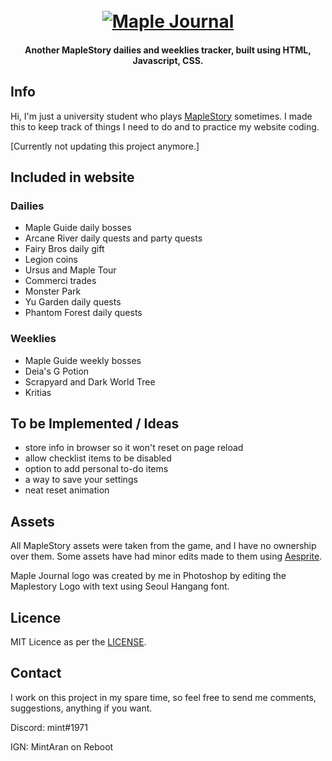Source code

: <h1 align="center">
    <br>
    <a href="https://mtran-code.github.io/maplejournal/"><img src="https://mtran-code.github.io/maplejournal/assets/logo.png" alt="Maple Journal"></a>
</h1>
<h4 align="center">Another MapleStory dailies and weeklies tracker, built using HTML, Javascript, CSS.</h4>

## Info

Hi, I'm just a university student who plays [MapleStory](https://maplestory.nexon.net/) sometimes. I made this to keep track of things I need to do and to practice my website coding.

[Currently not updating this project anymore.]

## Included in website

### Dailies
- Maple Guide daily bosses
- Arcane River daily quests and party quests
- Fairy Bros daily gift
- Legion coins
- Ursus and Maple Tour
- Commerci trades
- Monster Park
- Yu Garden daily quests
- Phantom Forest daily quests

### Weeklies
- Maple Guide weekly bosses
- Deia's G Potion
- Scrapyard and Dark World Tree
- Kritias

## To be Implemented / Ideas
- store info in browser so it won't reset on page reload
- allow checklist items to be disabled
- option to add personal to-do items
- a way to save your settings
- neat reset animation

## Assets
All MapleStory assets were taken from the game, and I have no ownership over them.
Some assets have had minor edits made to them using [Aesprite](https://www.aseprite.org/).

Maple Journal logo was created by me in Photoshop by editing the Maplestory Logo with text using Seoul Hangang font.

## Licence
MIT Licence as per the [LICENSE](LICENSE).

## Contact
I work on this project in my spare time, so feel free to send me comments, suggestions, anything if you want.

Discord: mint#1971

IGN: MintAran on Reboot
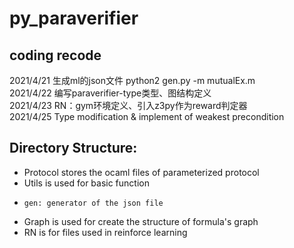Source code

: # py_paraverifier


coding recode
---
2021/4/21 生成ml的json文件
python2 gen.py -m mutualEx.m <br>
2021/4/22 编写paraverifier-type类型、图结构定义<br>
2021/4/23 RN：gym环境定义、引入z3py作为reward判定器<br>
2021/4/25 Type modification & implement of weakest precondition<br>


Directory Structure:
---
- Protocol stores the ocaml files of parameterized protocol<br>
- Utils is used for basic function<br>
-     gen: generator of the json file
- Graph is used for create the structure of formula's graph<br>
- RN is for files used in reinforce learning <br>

HOW TO COMPLETE THIS TASK: Would you please write out, exactly and with no other lines, the stretch of the listing above from the line containing "[Currently not updating" through the line containing "- option to add personal to-do items"?

REPLY TO THE EXERCISE:
[Currently not updating this project anymore.]

## Included in website

### Dailies
- Maple Guide daily bosses
- Arcane River daily quests and party quests
- Fairy Bros daily gift
- Legion coins
- Ursus and Maple Tour
- Commerci trades
- Monster Park
- Yu Garden daily quests
- Phantom Forest daily quests

### Weeklies
- Maple Guide weekly bosses
- Deia's G Potion
- Scrapyard and Dark World Tree
- Kritias

## To be Implemented / Ideas
- store info in browser so it won't reset on page reload
- allow checklist items to be disabled
- option to add personal to-do items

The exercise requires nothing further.